# Dose–Response Relationship Between BRAF V600E Abundance and Cervical Lymph Node Metastasis in Papillary Thyroid Cancer

**Authors:** Yisikandaer Yalikun, Yuxin Shen, Anyun Mao, Qianlei Zhou, Jinchen Wei, Yue Zhu, Miaoyun Long

PMC · DOI: 10.3390/cancers17213562 · Cancers · 2025-11-03

## TL;DR

This study shows that the amount of BRAF V600E mutation in thyroid cancer, not just its presence, better predicts lymph node spread and helps guide surgery decisions.

## Contribution

The paper introduces a quantitative model using BRAF V600E abundance and ultrasound features to predict cervical lymph node metastasis in thyroid cancer.

## Key findings

- BRAF abundance above 20.7% sharply increases lymph node metastasis risk in papillary thyroid cancer.
- An XGBoost model integrating BRAF abundance and ultrasound features achieved strong predictive performance (AUC 0.752).
- Higher BRAF abundance correlates with clinical features like tumor size and microcalcifications.

## Abstract

Cervical lymph node status is critical when planning surgery for papillary thyroid carcinoma, yet most tools treat the BRAF V600E mutation as a simple yes/no finding.

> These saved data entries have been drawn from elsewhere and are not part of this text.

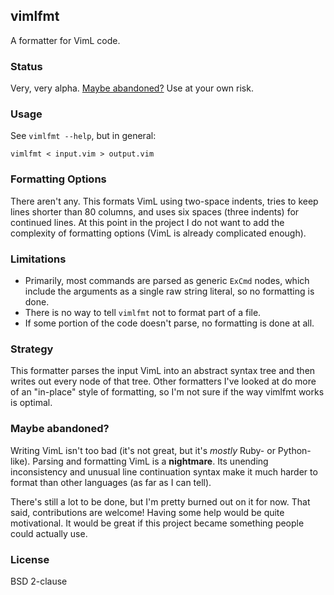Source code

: ## vimlfmt

A formatter for VimL code.

### Status

Very, very alpha. [Maybe abandoned?](#maybe-abandoned) Use at your own risk.

### Usage

See `vimlfmt --help`, but in general:

    vimlfmt < input.vim > output.vim

### Formatting Options

There aren't any. This formats VimL using two-space indents, tries to keep lines
shorter than 80 columns, and uses six spaces (three indents) for continued
lines. At this point in the project I do not want to add the complexity of
formatting options (VimL is already complicated enough).

### Limitations

- Primarily, most commands are parsed as generic `ExCmd` nodes, which include
  the arguments as a single raw string literal, so no formatting is done.
- There is no way to tell `vimlfmt` not to format part of a file.
- If some portion of the code doesn't parse, no formatting is done at all.

### Strategy

This formatter parses the input VimL into an abstract syntax tree and then
writes out every node of that tree. Other formatters I've looked at do more of
an "in-place" style of formatting, so I'm not sure if the way vimlfmt works is
optimal.

### Maybe abandoned?

Writing VimL isn't too bad (it's not great, but it's _mostly_ Ruby- or
Python-like). Parsing and formatting VimL is a **nightmare**. Its unending
inconsistency and unusual line continuation syntax make it much harder to format
than other languages (as far as I can tell).

There's still a lot to be done, but I'm pretty burned out on it for now. That
said, contributions are welcome! Having some help would be quite motivational.
It would be great if this project became something people could actually use.

### License

BSD 2-clause
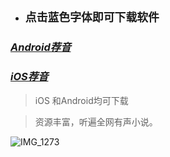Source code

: - ## `点击蓝色字体即可下载软件`

### _**[Android荐音](http://app.sojan.top:7730)**_
### _**[iOS荐音](https://testflight.apple.com/join/rSpzx1uN)**_

> iOS 和Android均可下载

> 资源丰富，听遍全网有声小说。

![IMG_1273](https://github.com/user-attachments/assets/6fdbe990-5ea4-4989-903b-3081ebb56cce)


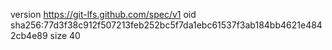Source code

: version https://git-lfs.github.com/spec/v1
oid sha256:77d3f38c912f507213feb252bc5f7da1ebc61537f3ab184bb4621e4842cb4e89
size 40
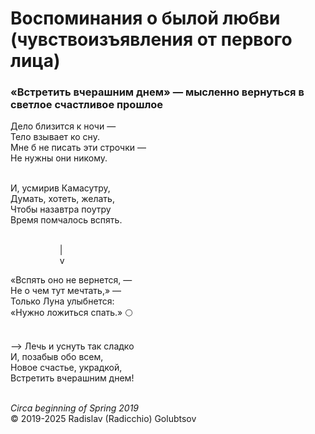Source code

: <style>p{text-align:left}</style>
# Воспоминания о былой любви (чувствоизъявления от первого лица)

### &laquo;Встретить вчерашним днем&raquo; &mdash; мысленно вернуться в светлое счастливое прошлое

Дело близится к ночи &mdash;<br />
Тело взывает ко сну.<br />
Мне б не писать эти строчки &mdash;<br />
Не нужны они никому.

<br />И, усмирив Камасутру,<br />
Думать, хотеть, желать,<br />
Чтобы назавтра поутру<br />
Время помчалось вспять.

<br />&nbsp;&nbsp;&nbsp;&nbsp;&nbsp;&nbsp;&nbsp;&nbsp;&nbsp;&nbsp;&nbsp;&nbsp;&nbsp;&nbsp;&nbsp;&nbsp;&nbsp;&nbsp;&nbsp;&nbsp;|
<br />&nbsp;&nbsp;&nbsp;&nbsp;&nbsp;&nbsp;&nbsp;&nbsp;&nbsp;&nbsp;&nbsp;&nbsp;&nbsp;&nbsp;&nbsp;&nbsp;&nbsp;&nbsp;&nbsp;&nbsp;v

&laquo;Вспять оно не вернется, &mdash;<br />
Не о чем тут мечтать,&raquo; &mdash;<br />
Только Луна улыбнется:<br />
&laquo;Нужно ложиться спать.&raquo; &#127765;

<br />--&gt; Лечь и уснуть так сладко<br />
И, позабыв обо всем,<br />
Новое счастье, украдкой,<br />
Встретить вчерашним днем!

<br />*Circa beginning of Spring 2019*<br />
&copy; 2019-2025 Radislav (Radicchio) Golubtsov
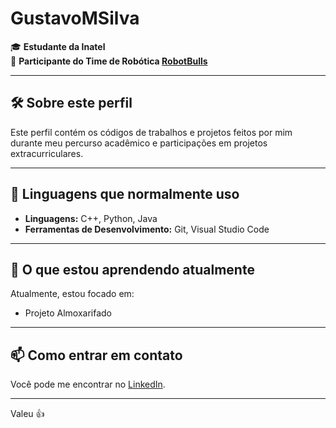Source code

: # GustavoMSilva

🎓 **Estudante da Inatel**  
🤖 **Participante do Time de Robótica [RobotBulls](https://www.instagram.com/robotbulls/)**

---

## 🛠️ Sobre este perfil

Este perfil contém os códigos de trabalhos e projetos feitos por mim durante meu percurso acadêmico e participações em projetos extracurriculares.

---

## 🚀 Linguagens que normalmente uso


- **Linguagens:** C++, Python, Java
- **Ferramentas de Desenvolvimento:** Git, Visual Studio Code

---

## 🌱 O que estou aprendendo atualmente

Atualmente, estou focado em:

- Projeto Almoxarifado

---

## 📫 Como entrar em contato

Você pode me encontrar no [LinkedIn](www.linkedin.com/in/gustavo-macedo-silva-736b4632a).

---

Valeu 👍
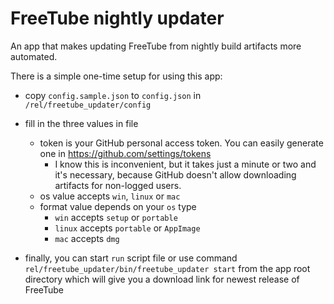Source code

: # FreeTube nightly updater
   
An app that makes updating FreeTube from nightly build artifacts more automated.
   
There is a simple one-time setup for using this app: 
- copy `config.sample.json` to `config.json` in `/rel/freetube_updater/config`
- fill in the three values in file
   - token is your GitHub personal access token. You can easily generate one in https://github.com/settings/tokens
      - I know this is inconvenient, but it takes just a minute or two and it's necessary, because
      GitHub doesn't allow downloading artifacts for non-logged users.
   - os value accepts `win`, `linux` or `mac`
   - format value depends on your `os` type
      - `win` accepts `setup` or `portable`
      - `linux` accepts `portable` or `AppImage`
      - `mac` accepts `dmg`
   
- finally, you can start `run` script file or use command `rel/freetube_updater/bin/freetube_updater start`
from the app root directory which will give you a download link for newest release of FreeTube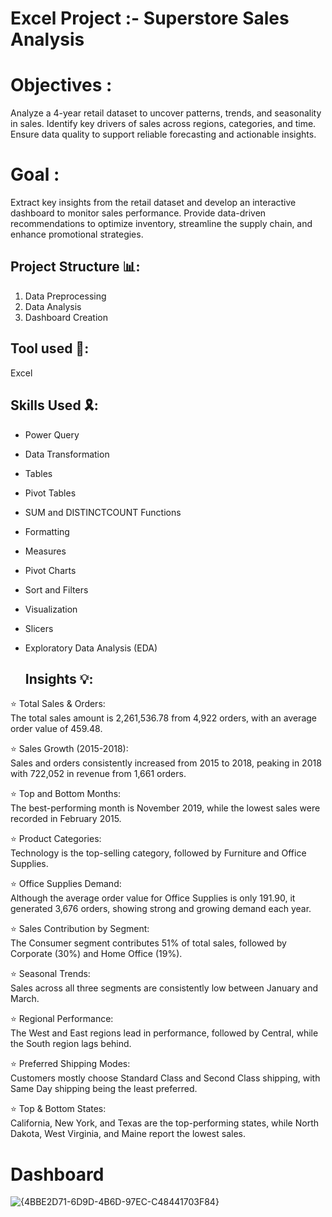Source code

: # Excel Project :- Superstore Sales Analysis

# Objectives :                         
Analyze a 4-year retail dataset to uncover patterns, trends, and seasonality in sales. Identify key drivers of sales across regions, categories, and time. Ensure data quality to support reliable forecasting and actionable insights.                  

# Goal :                
Extract key insights from the retail dataset and develop an interactive dashboard to monitor sales performance. Provide data-driven recommendations to optimize inventory, streamline the supply chain, and enhance promotional strategies.             
## Project Structure 📊:
                
1. Data Preprocessing           
2. Data Analysis            
3. Dashboard Creation


## Tool used 🔨: 
Excel



## Skills Used 🎗️:         

- Power Query     
- Data Transformation        
- Tables       
- Pivot Tables                    
- SUM and DISTINCTCOUNT Functions              
- Formatting                  
- Measures                   
- Pivot Charts                            
- Sort and Filters                    
- Visualization                   
- Slicers                  
- Exploratory Data Analysis  (EDA)

  ## Insights  💡:          

⭐ Total Sales & Orders:           
The total sales amount is 2,261,536.78 from 4,922 orders, with an average order value of 459.48.              

⭐ Sales Growth (2015-2018):              
Sales and orders consistently increased from 2015 to 2018, peaking in 2018 with 722,052 in revenue from 1,661 orders.            

⭐ Top and Bottom Months:                    
The best-performing month is November 2019, while the lowest sales were recorded in February 2015.               

⭐ Product Categories:                        
Technology is the top-selling category, followed by Furniture and Office Supplies.                 

⭐ Office Supplies Demand:                 
Although the average order value for Office Supplies is only 191.90, it generated 3,676 orders, showing strong and growing demand each year.                 

⭐ Sales Contribution by Segment:                             
The Consumer segment contributes 51% of total sales, followed by Corporate (30%) and Home Office (19%).                

⭐ Seasonal Trends:                  
Sales across all three segments are consistently low between January and March.            

⭐ Regional Performance:                  
The West and East regions lead in performance, followed by Central, while the South region lags behind.                

⭐ Preferred Shipping Modes:                
Customers mostly choose Standard Class and Second Class shipping, with Same Day shipping being the least preferred.               

⭐ Top & Bottom States:            
California, New York, and Texas are the top-performing states, while North Dakota, West Virginia, and Maine report the lowest sales.  

# Dashboard


![{4BBE2D71-6D9D-4B6D-97EC-C48441703F84}](https://github.com/user-attachments/assets/2e07a939-1926-4b5b-800f-b3b1bfb208e0)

We asked whether the amount of BRAF (reported as a percentage in fine-needle aspiration samples) provides more useful, patient-specific information. In a single-center cohort, we measured BRAF abundance preoperatively and linked it with surgical pathology, using flexible models that allow for a relationship where risk increases as abundance rises rather than a fixed cut-off. We found a steep rise in nodal risk at around 20.7% BRAF abundance, followed by a near-plateau, and built an easy-to-understand risk tool that combines BRAF with routine ultrasound features and demographics. This approach may help clinicians discuss options before surgery, focus attention on higher-risk patients, and avoid unnecessary procedures in lower-risk cases. Prospective, multi-center validation is still needed.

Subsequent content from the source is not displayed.